◆ PROBLEM DESCRIPTION
Word for word, retype the lines from the one containing "Research suggests that" to the one containing "和\ IFT88\ 定位到过" below, keeping both end lines and dropping the pictures.

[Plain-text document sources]
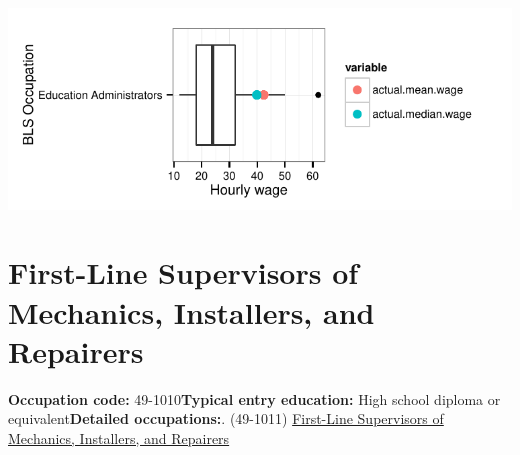 \documentclass[a4paper,10pt]{article}\usepackage[]{graphicx}\usepackage[]{color}
\makeatletter
\def\maxwidth{ %
  \ifdim\Gin@nat@width>\linewidth
    \linewidth
  \else
    \Gin@nat@width
  \fi
}
\makeatother
\begin{document}
{\centering \includegraphics[width=\maxwidth]{figure/unnamed-chunk-279} 

}


\newpage\section{First-Line Supervisors of Mechanics, Installers, and Repairers}\textbf{Occupation code:} 49-1010\newline\textbf{Typical entry education:} High school diploma or equivalent\newline\textbf{Detailed occupations:}. (49-1011)  \href{http://www.bls.gov/oes/current/oes491011.htm}{First-Line Supervisors of Mechanics, Installers, and Repairers}\newline%
\end{document}
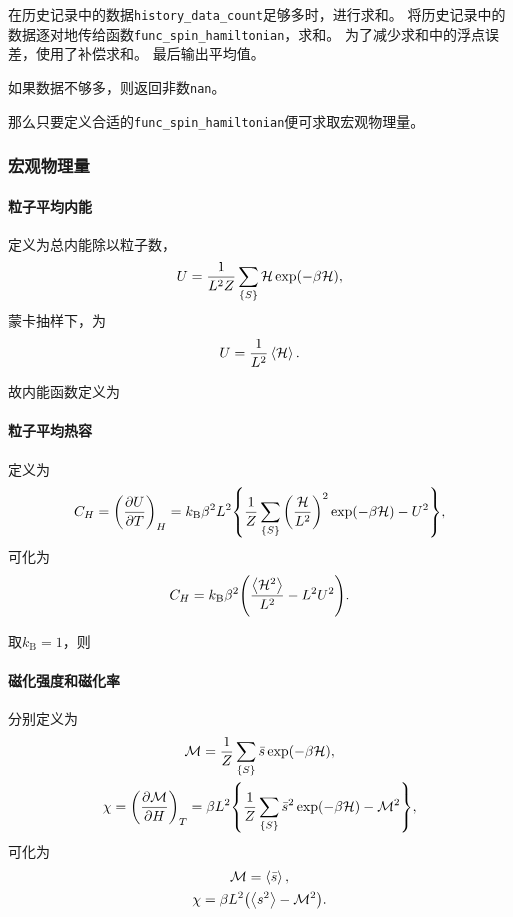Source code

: \documentclass[a4paper,unicode]{report}
\begin{document}
在历史记录中的数据\verb|history_data_count|足够多时，进行求和。
将历史记录中的数据逐对地传给函数\verb|func_spin_hamiltonian|，求和。
为了减少求和中的浮点误差，使用了补偿求和。
最后输出平均值。

如果数据不够多，则返回非数\verb|nan|。

那么只要定义合适的\verb|func_spin_hamiltonian|便可求取宏观物理量。

\subsubsection{宏观物理量}

\paragraph{粒子平均内能}
定义为总内能除以粒子数，
\begin{equation}
    U = \frac{1}{L^2Z} \sum_\qty{S} \mathcal{H} \exp(-\beta \mathcal{H}),
\end{equation}
蒙卡抽样下，为
\begin{equation}
    U = \frac{1}{L^2}\expval{\mathcal{H}}.
\end{equation}

故内能函数定义为
{
    \linespread{1.0}
    
}

\paragraph{粒子平均热容}
定义为
\begin{equation}
    C_H = \qty(\pdv{U}{T})_H = k_\text{B}\beta^2 L^2\qty{ \frac{1}{Z} \sum_\qty{S} \qty(\frac{\mathcal{H}}{L^2})^2 \exp(-\beta \mathcal{H}) - U^2},
\end{equation}
可化为
\begin{equation}
    C_H = k_\text{B}\beta^2\qty(\frac{\expval{\mathcal{H}^2}}{L^2} - L^2U^2).
\end{equation}

取$k_\text{B}=1$，则
{
    \linespread{1.0}
    
}

\paragraph{磁化强度和磁化率}
分别定义为
\begin{gather}
    \mathcal{M} = \frac{1}{Z} \sum_\qty{S} \bar{s} \exp(-\beta \mathcal{H}),\\
    \chi = \qty(\pdv{\mathcal{M}}{H})_T = \beta L^2\qty{ \frac{1}{Z} \sum_\qty{S} \bar{s}^2 \exp(-\beta \mathcal{H}) - \mathcal{M}^2},
\end{gather}
可化为
\begin{gather}
    \mathcal{M} = \expval{\bar{s}},\\
    \chi = \beta L^2\qty(\expval{s^2} - \mathcal{M}^2).
\end{gather}
\end{document}
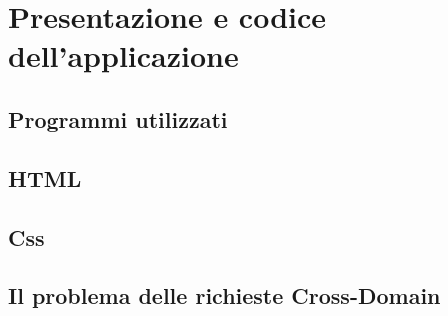 \documentclass[a4paper,11pt]{article}
\begin{document}
\section{Presentazione e codice dell'applicazione}
\label{sec:6}
\subsection{Programmi utilizzati}
\label{sec:6.1}
\subsection{HTML}
\label{sec:6.2}
\subsection{Css}
\label{sec:6.3}
\subsection{Il problema delle richieste Cross-Domain}
\label{sec:6.4}
\end{document}
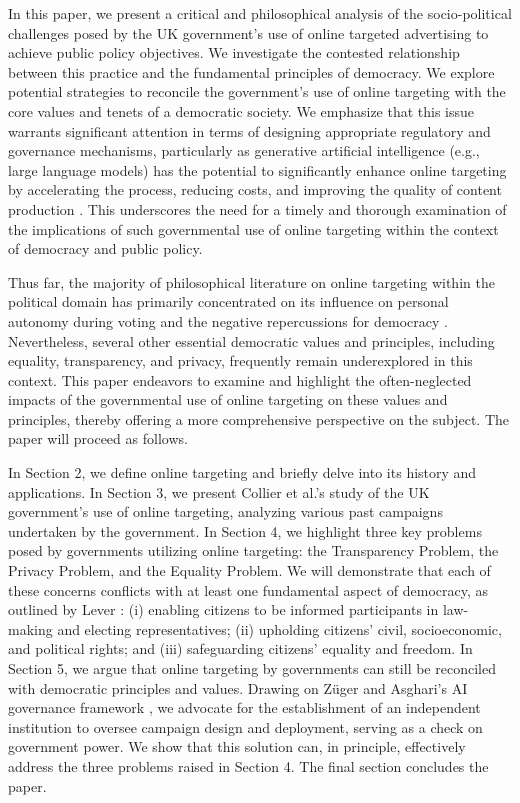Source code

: \documentclass[preprint]{acmart}
\begin{document}
In this paper, we present a critical and philosophical analysis of the socio-political challenges posed by the UK government's use of online targeted advertising to achieve public policy objectives. We investigate the contested relationship between this practice and the fundamental principles of democracy. We explore potential strategies to reconcile the government's use of online targeting with the core values and tenets of a democratic society. We emphasize that this issue warrants significant attention in terms of designing appropriate regulatory and governance mechanisms, particularly as generative artificial intelligence (e.g., large language models) has the potential to significantly enhance online targeting by accelerating the process, reducing costs, and improving the quality of content production \cite{weidinger2022taxonomy}. This underscores the need for a timely and thorough examination of the implications of such governmental use of online targeting within the context of democracy and public policy.



Thus far, the majority of philosophical literature on online targeting within the political domain has primarily concentrated on its influence on personal autonomy during voting and the negative repercussions for democracy \cite{Susserand2019, Susser20192, zuiderveen2018, barnhill}. Nevertheless, several other essential democratic values and principles, including equality, transparency, and privacy, frequently remain underexplored in this context. This paper endeavors to examine and highlight the often-neglected impacts of the governmental use of online targeting on these values and principles, thereby offering a more comprehensive perspective on the subject. The paper will proceed as follows.

In Section 2, we define online targeting and briefly delve into its history and applications. In Section 3, we present Collier et al.'s study \cite{Collier2022} of the UK government's use of online targeting, analyzing various past campaigns undertaken by the government. In Section 4, we highlight three key problems posed by governments utilizing online targeting: the Transparency Problem, the Privacy Problem, and the Equality Problem. We will demonstrate that each of these concerns conflicts with at least one fundamental aspect of democracy, as outlined by Lever \cite{lever2006}: (i) enabling citizens to be informed participants in law-making and electing representatives; (ii) upholding citizens' civil, socioeconomic, and political rights; and (iii) safeguarding citizens' equality and freedom. In Section 5, we argue that online targeting by governments can still be reconciled with democratic principles and values. Drawing on Züger and Asghari's AI governance framework \cite{zuger2022}, we advocate for the establishment of an independent institution to oversee campaign design and deployment, serving as a check on government power. We show that this solution can, in principle, effectively address the three problems raised in Section 4. The final section concludes the paper. 
\end{document}
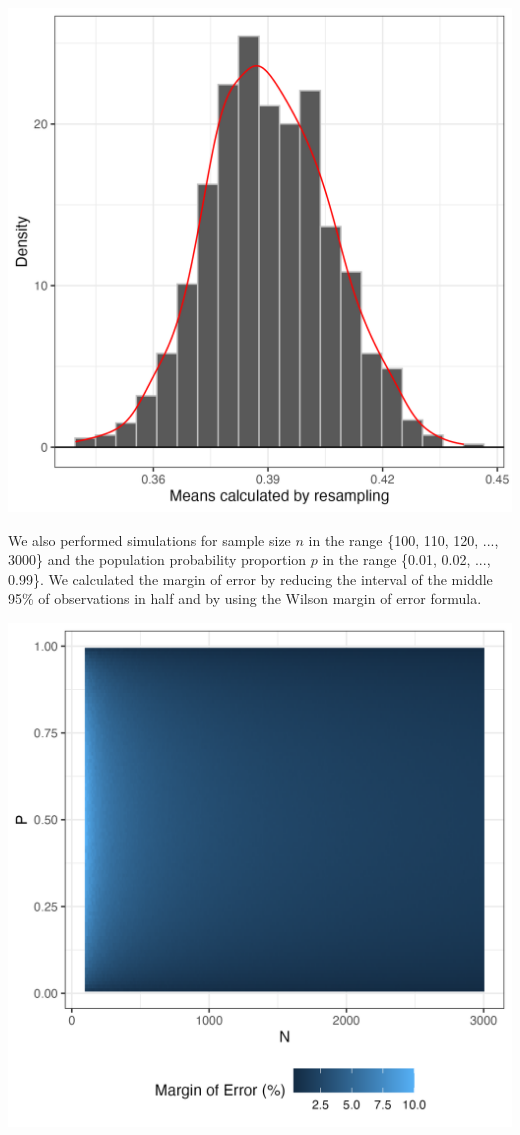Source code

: \documentclass{article}\usepackage[]{graphicx}\usepackage[]{xcolor}
\newenvironment{Figure}
  {\par\medskip\noindent\minipage{\linewidth}}
  {\endminipage\par\medskip}
\begin{document}
\begin{multicols}{2}
\begin{Figure}
 \centering
 \includegraphics[width = 0.5\linewidth]{resample.png}
 \label{fig:res}
\end{Figure}

We also performed simulations for sample size $n$ in the range \{100, 110, 120, ..., 3000\} and the population probability proportion $p$ in the range \{0.01, 0.02, ..., 0.99\}. We calculated the margin of error by reducing the interval of the middle 95\% of observations in half and by using the Wilson margin of error formula.

\begin{Figure}
 \centering
 \includegraphics[width =0.7\linewidth]{error.png}
 \label{fig:err}
\end{Figure}


\end{multicols}
\end{document}
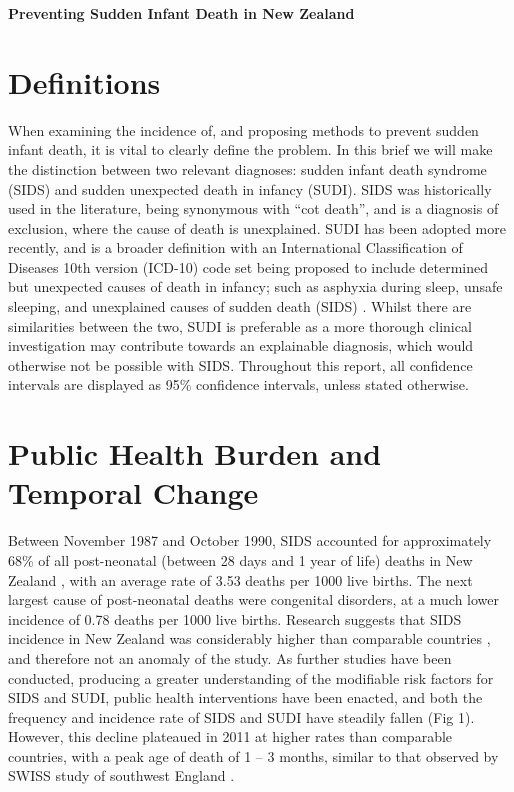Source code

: \documentclass[11pt]{article}
\begin{document}
\begin{center}
    \LARGE\textbf{Preventing Sudden Infant Death in New Zealand}
\end{center}

\section{Definitions}

When examining the incidence of, and proposing methods to prevent sudden infant death, it is vital to clearly define the problem. 
In this brief we will make the distinction between two relevant diagnoses: sudden infant death syndrome (SIDS) and sudden unexpected death in infancy (SUDI). 
SIDS was historically used in the literature, being synonymous with “cot death”, and is a diagnosis of exclusion, where the cause of death is unexplained.
SUDI has been adopted more recently, and is a broader definition with an International Classification of Diseases 10th version (ICD-10) code set being proposed to include determined but unexpected causes of death in infancy; such as asphyxia during sleep, unsafe sleeping, and unexplained causes of sudden death (SIDS) \autocite{Mitchellcombinationbedsharing2017}.
Whilst there are similarities between the two, SUDI is preferable as a more thorough clinical investigation may contribute towards an explainable diagnosis, which would otherwise not be possible with SIDS.
Throughout this report, all confidence intervals are displayed as 95\% confidence intervals, unless stated otherwise.

\section{Public Health Burden and Temporal Change}

Between November 1987 and October 1990, SIDS accounted for approximately 68\% of all post-neonatal (between 28 days and 1 year of life) deaths in New Zealand \autocite{MitchellFourmodifiableother1992}, with an average rate of 3.53 deaths per 1000 live births. 
The next largest cause of post-neonatal deaths were congenital disorders, at a much lower incidence of 0.78 deaths per 1000 live births. 
Research suggests that SIDS incidence in New Zealand was considerably higher than comparable countries \autocite{MitchellFourmodifiableother1992}, and therefore not an anomaly of the study. 
As further studies have been conducted, producing a greater understanding of the modifiable risk factors for SIDS and SUDI, public health interventions have been enacted, and both the frequency and incidence rate of SIDS and SUDI have steadily fallen (Fig 1). 
However, this decline plateaued in 2011 at higher rates than comparable countries, with a peak age of death of 1 – 3 months, similar to that observed by SWISS study of southwest England \autocite{Mitchellcombinationbedsharing2017}.
\end{document}
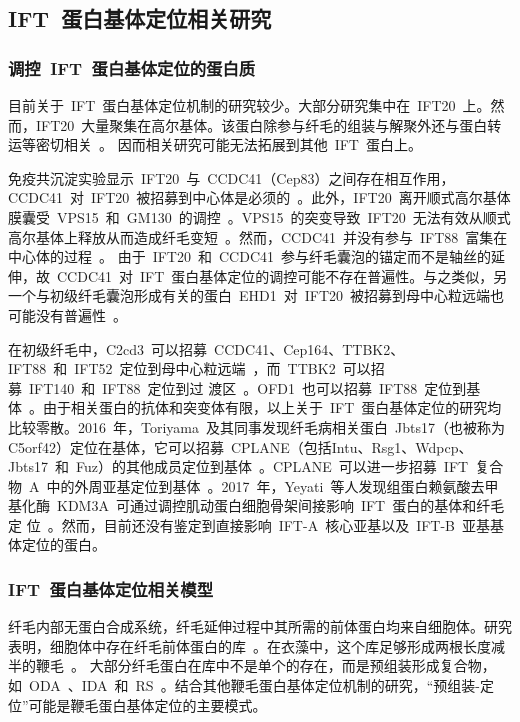 \subsection{IFT\ 蛋白基体定位相关研究}
\subsubsection{调控\ IFT\ 蛋白基体定位的蛋白质}
目前关于\ IFT\ 蛋白基体定位机制的研究较少。大部分研究集中在\ IFT20\ 上。然而，IFT20\ 大量聚集在高尔基体。该蛋白除参与纤毛的组装与解聚外还与蛋白转运等密切相关\ \citep{Follit2006,Follit2008}。 因而相关研究可能无法拓展到其他\ IFT\ 蛋白上。

免疫共沉淀实验显示\ IFT20\ 与\ CCDC41（Cep83）之间存在相互作用，CCDC41\ 对\ IFT20\ 被招募到中心体是必须的\
\citep{Joo2013}。此外，IFT20\ 离开顺式高尔基体膜囊受\ VPS15\ 和\ GM130\ 的调控\ \citep{Stoetzel2016}。VPS15\ 的突变导致\ IFT20\
无法有效从顺式高尔基体上释放从而造成纤毛变短\ \citep{Stoetzel2016}。然而，CCDC41\
并没有参与\ IFT88\
富集在中心体的过程\ \citep{Joo2013}。 由于\ IFT20\
和\ CCDC41\
参与纤毛囊泡的锚定而不是轴丝的延伸，故\ CCDC41\ 对\ IFT\
蛋白基体定位的调控可能不存在普遍性。与之类似，另一个与初级纤毛囊泡形成有关的蛋白\ EHD1\
对\ IFT20\
被招募到母中心粒远端也可能没有普遍性\ \citep{Lu2015,Naslavsky2011}。

在初级纤毛中，C2cd3\ 可以招募\ CCDC41、Cep164、TTBK2、IFT88\ 和\ IFT52\ 定位到母中心粒远端\
\citep{Ye2014,Cajanek2014}，而\ TTBK2\ 可以招募\ IFT140\ 和\ IFT88\ 定位到过
渡区\ \citep{Goetz2012,Tsang2013}。OFD1\ 也可以招募\ IFT88\ 定位到基体\ \citep{Singla2010}。由于相关蛋白的抗体和突变体有限，以上关于\ IFT\ 蛋白基体定位的研究均比较零散。2016\ 年，Toriyama\ 及其同事发现纤毛病相关蛋白\ Jbts17（也被称为C5orf42）定位在基体，它可以招募\ CPLANE（包括Intu、Rsg1、Wdpcp、Jbts17\ 和\ Fuz）的其他成员定位到基体\
\citep{Toriyama2016}。CPLANE\
可以进一步招募\ IFT\ 复合物\ A\ 中的外周亚基定位到基体\ \citep{Toriyama2016}。2017\ 年，Yeyati\ 等人发现组蛋白赖氨酸去甲基化酶\ KDM3A\ 可通过调控肌动蛋白细胞骨架间接影响\ IFT\ 蛋白的基体和纤毛定
位\ \citep{Yeyati2017}。然而，目前还没有鉴定到直接影响\ IFT-A\ 核心亚基以及\ IFT-B\ 亚基基体定位的蛋白。

\subsubsection{IFT\ 蛋白基体定位相关模型}
纤毛内部无蛋白合成系统，纤毛延伸过程中其所需的前体蛋白均来自细胞体。研究表明，细胞体中存在纤毛前体蛋白的库\ \citep{Fowkes1998,Rosenbaum1969}。在衣藻中，这个库足够形成两根长度减半的鞭毛\
\citep{Rosenbaum1969}。 大部分纤毛蛋白在库中不是单个的存在，而是预组装形成复合物，如\ ODA\  \citep{Fowkes1998}、IDA\ \citep{Piperno1997}和\ RS\ \citep{Qin2004}。结合其他鞭毛蛋白基体定位机制的研究，“预组装-定位”可能是鞭毛蛋白基体定位的主要模式。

◆ SOLUTION FOR THIS PROBLEM
Research suggests that SIDS incidence in New Zealand was considerably higher than comparable countries \autocite{MitchellFourmodifiableother1992}, and therefore not an anomaly of the study. 
As further studies have been conducted, producing a greater understanding of the modifiable risk factors for SIDS and SUDI, public health interventions have been enacted, and both the frequency and incidence rate of SIDS and SUDI have steadily fallen (Fig 1). 
However, this decline plateaued in 2011 at higher rates than comparable countries, with a peak age of death of 1 – 3 months, similar to that observed by SWISS study of southwest England \autocite{Mitchellcombinationbedsharing2017}.
\end{document}
 \subsection{IFT\ 蛋白基体定位相关研究}
\subsubsection{调控\ IFT\ 蛋白基体定位的蛋白质}
目前关于\ IFT\ 蛋白基体定位机制的研究较少。大部分研究集中在\ IFT20\ 上。然而，IFT20\ 大量聚集在高尔基体。该蛋白除参与纤毛的组装与解聚外还与蛋白转运等密切相关\ \citep{Follit2006,Follit2008}。 因而相关研究可能无法拓展到其他\ IFT\ 蛋白上。

免疫共沉淀实验显示\ IFT20\ 与\ CCDC41（Cep83）之间存在相互作用，CCDC41\ 对\ IFT20\ 被招募到中心体是必须的\
\citep{Joo2013}。此外，IFT20\ 离开顺式高尔基体膜囊受\ VPS15\ 和\ GM130\ 的调控\ \citep{Stoetzel2016}。VPS15\ 的突变导致\ IFT20\
无法有效从顺式高尔基体上释放从而造成纤毛变短\ \citep{Stoetzel2016}。然而，CCDC41\
并没有参与\ IFT88\
富集在中心体的过程\ \citep{Joo2013}。 由于\ IFT20\
和\ CCDC41\
参与纤毛囊泡的锚定而不是轴丝的延伸，故\ CCDC41\ 对\ IFT\
蛋白基体定位的调控可能不存在普遍性。与之类似，另一个与初级纤毛囊泡形成有关的蛋白\ EHD1\
对\ IFT20\
被招募到母中心粒远端也可能没有普遍性\ \citep{Lu2015,Naslavsky2011}。

在初级纤毛中，C2cd3\ 可以招募\ CCDC41、Cep164、TTBK2、IFT88\ 和\ IFT52\ 定位到母中心粒远端\
\citep{Ye2014,Cajanek2014}，而\ TTBK2\ 可以招募\ IFT140\ 和\ IFT88\ 定位到过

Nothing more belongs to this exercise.